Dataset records
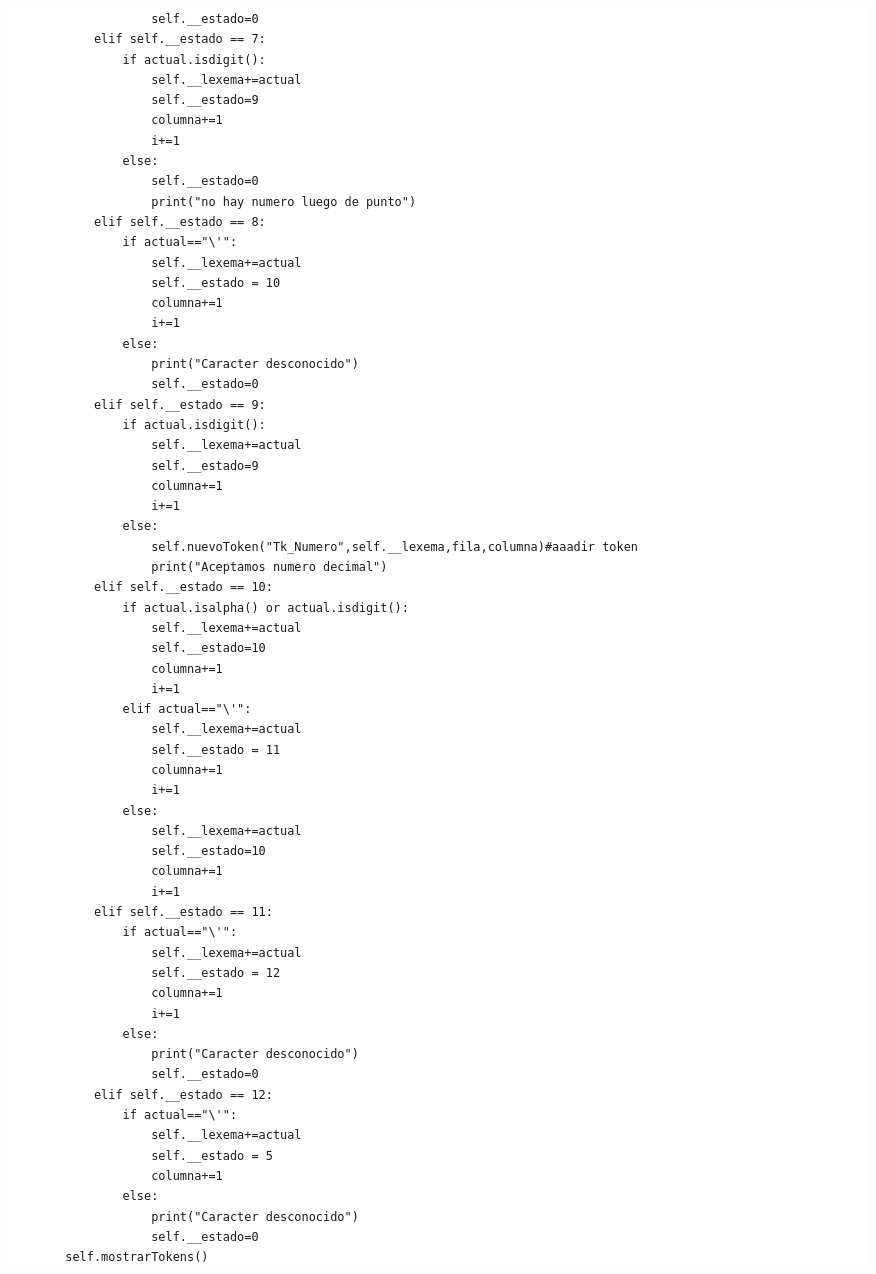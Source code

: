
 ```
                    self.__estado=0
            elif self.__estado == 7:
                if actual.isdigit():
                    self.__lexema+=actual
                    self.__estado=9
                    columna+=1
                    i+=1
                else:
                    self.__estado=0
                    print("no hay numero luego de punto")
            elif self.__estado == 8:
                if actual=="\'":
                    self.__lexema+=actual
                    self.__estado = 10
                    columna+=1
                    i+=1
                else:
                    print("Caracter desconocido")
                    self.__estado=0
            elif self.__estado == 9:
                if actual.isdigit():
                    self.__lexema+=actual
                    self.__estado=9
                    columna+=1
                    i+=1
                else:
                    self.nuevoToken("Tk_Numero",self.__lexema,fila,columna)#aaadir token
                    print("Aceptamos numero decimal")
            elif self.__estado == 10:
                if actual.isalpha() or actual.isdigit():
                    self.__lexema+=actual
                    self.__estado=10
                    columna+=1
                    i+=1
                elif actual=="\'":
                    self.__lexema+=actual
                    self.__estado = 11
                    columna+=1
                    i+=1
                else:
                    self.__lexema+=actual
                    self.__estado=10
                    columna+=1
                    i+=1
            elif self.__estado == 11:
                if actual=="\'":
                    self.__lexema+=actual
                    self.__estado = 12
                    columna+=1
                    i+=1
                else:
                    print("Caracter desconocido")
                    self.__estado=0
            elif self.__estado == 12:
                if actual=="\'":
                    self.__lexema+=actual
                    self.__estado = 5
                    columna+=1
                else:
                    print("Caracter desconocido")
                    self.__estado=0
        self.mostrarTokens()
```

==

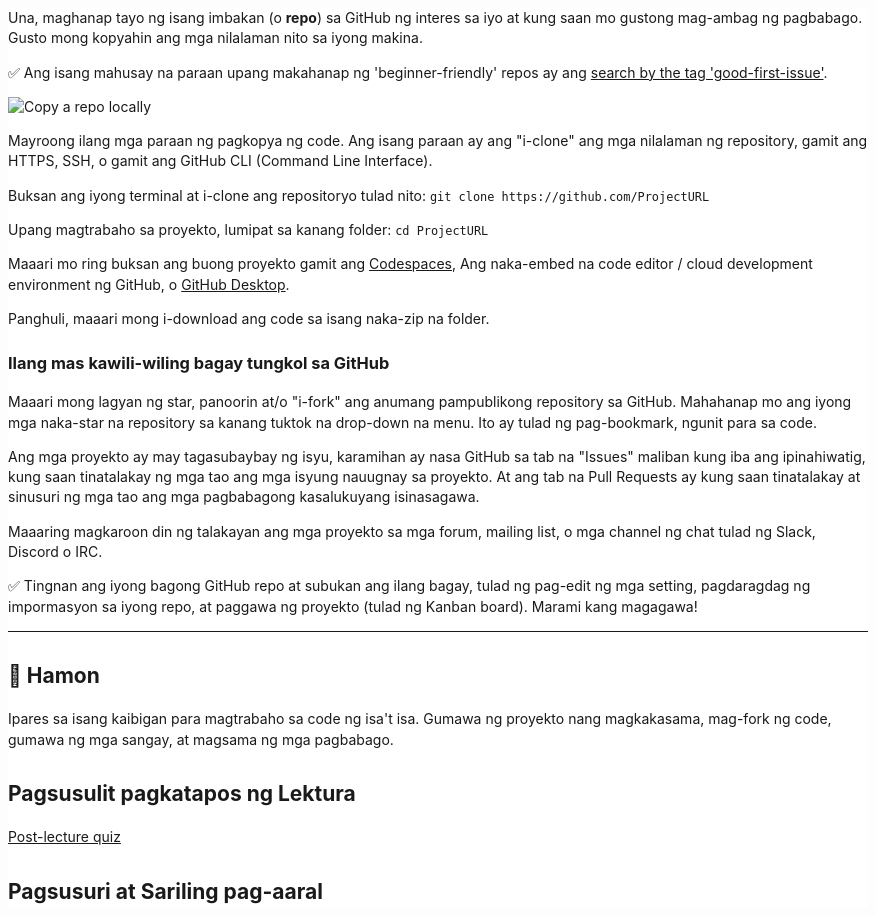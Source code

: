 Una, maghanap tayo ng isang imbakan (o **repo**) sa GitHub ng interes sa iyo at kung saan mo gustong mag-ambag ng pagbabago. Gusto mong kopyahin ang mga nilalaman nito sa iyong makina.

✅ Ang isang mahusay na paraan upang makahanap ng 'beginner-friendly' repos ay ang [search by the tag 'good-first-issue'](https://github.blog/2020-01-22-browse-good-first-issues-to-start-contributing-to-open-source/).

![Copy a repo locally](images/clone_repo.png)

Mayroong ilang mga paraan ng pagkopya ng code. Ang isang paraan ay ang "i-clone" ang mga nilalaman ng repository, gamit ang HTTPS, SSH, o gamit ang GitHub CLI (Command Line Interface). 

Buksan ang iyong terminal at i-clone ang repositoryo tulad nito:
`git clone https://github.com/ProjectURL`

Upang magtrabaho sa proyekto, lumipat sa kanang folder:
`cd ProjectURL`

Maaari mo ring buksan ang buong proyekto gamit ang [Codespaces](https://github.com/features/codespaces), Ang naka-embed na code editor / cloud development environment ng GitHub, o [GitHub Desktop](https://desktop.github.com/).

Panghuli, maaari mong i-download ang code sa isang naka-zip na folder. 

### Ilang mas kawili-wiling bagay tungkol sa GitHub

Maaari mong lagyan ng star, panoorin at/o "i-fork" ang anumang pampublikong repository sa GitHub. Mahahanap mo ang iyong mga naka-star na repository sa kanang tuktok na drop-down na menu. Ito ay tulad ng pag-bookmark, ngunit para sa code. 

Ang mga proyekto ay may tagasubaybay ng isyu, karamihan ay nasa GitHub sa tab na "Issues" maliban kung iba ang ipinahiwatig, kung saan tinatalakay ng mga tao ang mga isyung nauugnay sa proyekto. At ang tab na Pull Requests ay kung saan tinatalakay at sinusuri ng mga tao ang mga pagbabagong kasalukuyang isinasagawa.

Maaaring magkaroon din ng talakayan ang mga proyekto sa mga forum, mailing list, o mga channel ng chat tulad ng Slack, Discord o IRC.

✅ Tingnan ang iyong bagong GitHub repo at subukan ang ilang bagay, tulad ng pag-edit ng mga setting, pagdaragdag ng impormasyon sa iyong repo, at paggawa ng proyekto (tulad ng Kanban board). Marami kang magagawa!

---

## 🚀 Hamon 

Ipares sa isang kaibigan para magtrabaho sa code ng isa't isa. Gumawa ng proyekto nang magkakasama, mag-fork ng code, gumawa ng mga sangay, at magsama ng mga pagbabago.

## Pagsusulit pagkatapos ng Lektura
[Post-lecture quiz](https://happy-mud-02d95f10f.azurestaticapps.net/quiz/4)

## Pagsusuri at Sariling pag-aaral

==

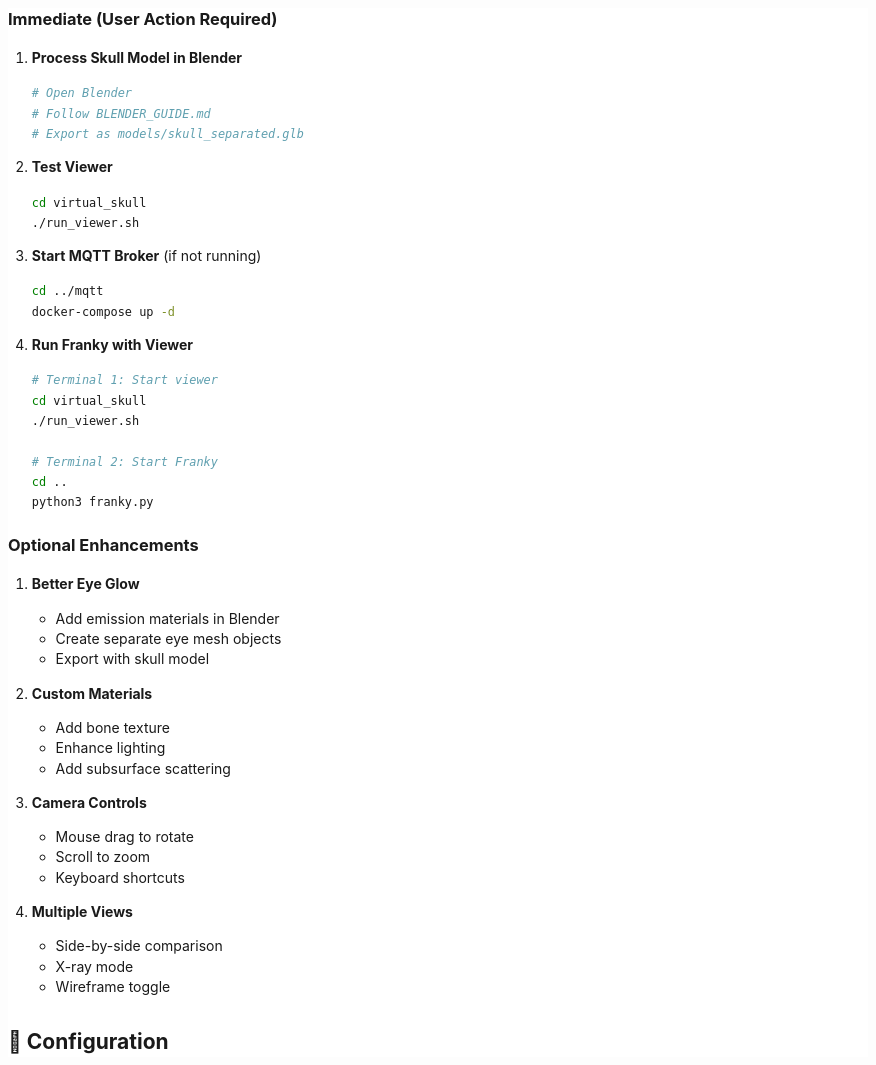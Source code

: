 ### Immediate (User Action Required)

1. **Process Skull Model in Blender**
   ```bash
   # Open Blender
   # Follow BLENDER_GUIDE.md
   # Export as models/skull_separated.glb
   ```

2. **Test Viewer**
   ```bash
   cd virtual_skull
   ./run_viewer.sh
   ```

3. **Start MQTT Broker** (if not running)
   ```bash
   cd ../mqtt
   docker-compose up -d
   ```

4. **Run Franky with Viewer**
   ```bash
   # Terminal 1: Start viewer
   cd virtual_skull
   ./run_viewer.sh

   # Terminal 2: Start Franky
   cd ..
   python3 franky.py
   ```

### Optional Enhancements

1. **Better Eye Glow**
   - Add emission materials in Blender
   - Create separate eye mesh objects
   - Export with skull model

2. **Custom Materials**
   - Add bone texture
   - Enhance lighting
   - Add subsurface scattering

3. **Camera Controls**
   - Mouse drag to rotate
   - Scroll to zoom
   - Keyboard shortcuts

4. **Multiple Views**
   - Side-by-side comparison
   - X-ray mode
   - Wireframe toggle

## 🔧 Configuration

→ **WORK INSTRUCTION**
From the line holding "- Add bone texture" to the line holding "## 🔧 Configuration", inclusive, restate each line above exactly as written.

→ **COMPLETED EXERCISE**
   - Add bone texture
   - Enhance lighting
   - Add subsurface scattering

3. **Camera Controls**
   - Mouse drag to rotate
   - Scroll to zoom
   - Keyboard shortcuts

4. **Multiple Views**
   - Side-by-side comparison
   - X-ray mode
   - Wireframe toggle

## 🔧 Configuration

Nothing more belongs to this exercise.